Saved entries:

◇ ◇ ◇ ◇ ◇ ◇ ◇

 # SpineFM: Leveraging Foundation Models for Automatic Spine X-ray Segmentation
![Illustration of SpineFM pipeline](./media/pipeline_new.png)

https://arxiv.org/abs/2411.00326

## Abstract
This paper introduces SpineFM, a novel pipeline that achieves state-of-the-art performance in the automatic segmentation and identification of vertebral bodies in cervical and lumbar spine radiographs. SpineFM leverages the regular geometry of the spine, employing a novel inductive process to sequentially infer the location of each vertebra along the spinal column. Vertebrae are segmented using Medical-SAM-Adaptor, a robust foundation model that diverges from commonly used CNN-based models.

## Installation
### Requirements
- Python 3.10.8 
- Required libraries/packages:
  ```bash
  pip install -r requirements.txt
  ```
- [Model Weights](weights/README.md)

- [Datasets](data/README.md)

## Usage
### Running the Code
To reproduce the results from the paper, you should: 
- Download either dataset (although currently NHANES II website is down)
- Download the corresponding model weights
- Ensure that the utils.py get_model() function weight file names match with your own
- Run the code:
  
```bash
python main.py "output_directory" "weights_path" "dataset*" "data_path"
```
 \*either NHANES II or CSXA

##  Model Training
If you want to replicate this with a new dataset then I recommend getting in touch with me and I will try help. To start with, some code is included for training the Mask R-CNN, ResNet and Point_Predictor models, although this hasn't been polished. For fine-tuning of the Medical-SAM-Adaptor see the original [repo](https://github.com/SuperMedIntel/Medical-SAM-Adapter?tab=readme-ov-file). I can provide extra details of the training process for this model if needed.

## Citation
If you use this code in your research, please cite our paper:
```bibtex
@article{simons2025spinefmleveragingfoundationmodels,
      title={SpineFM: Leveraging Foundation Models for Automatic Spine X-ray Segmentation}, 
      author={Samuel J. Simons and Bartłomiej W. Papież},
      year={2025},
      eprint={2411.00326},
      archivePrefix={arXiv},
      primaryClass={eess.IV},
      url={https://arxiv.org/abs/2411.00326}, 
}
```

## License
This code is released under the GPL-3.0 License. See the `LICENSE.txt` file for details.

◇ ◇ ◇ ◇ ◇ ◇ ◇

The records above are to be repeated exactly, in their entirety.

 # SpineFM: Leveraging Foundation Models for Automatic Spine X-ray Segmentation
![Illustration of SpineFM pipeline](./media/pipeline_new.png)

https://arxiv.org/abs/2411.00326

## Abstract
This paper introduces SpineFM, a novel pipeline that achieves state-of-the-art performance in the automatic segmentation and identification of vertebral bodies in cervical and lumbar spine radiographs. SpineFM leverages the regular geometry of the spine, employing a novel inductive process to sequentially infer the location of each vertebra along the spinal column. Vertebrae are segmented using Medical-SAM-Adaptor, a robust foundation model that diverges from commonly used CNN-based models.

## Installation
### Requirements
- Python 3.10.8 
- Required libraries/packages:
  ```bash
  pip install -r requirements.txt
  ```
- [Model Weights](weights/README.md)

- [Datasets](data/README.md)

## Usage
### Running the Code
To reproduce the results from the paper, you should: 
- Download either dataset (although currently NHANES II website is down)
- Download the corresponding model weights
- Ensure that the utils.py get_model() function weight file names match with your own
- Run the code:
  
```bash
python main.py "output_directory" "weights_path" "dataset*" "data_path"
```
 \*either NHANES II or CSXA

##  Model Training
If you want to replicate this with a new dataset then I recommend getting in touch with me and I will try help. To start with, some code is included for training the Mask R-CNN, ResNet and Point_Predictor models, although this hasn't been polished. For fine-tuning of the Medical-SAM-Adaptor see the original [repo](https://github.com/SuperMedIntel/Medical-SAM-Adapter?tab=readme-ov-file). I can provide extra details of the training process for this model if needed.

## Citation
If you use this code in your research, please cite our paper:
```bibtex
@article{simons2025spinefmleveragingfoundationmodels,
      title={SpineFM: Leveraging Foundation Models for Automatic Spine X-ray Segmentation}, 
      author={Samuel J. Simons and Bartłomiej W. Papież},
      year={2025},
      eprint={2411.00326},
      archivePrefix={arXiv},
      primaryClass={eess.IV},
      url={https://arxiv.org/abs/2411.00326}, 
}
```

## License
This code is released under the GPL-3.0 License. See the `LICENSE.txt` file for details.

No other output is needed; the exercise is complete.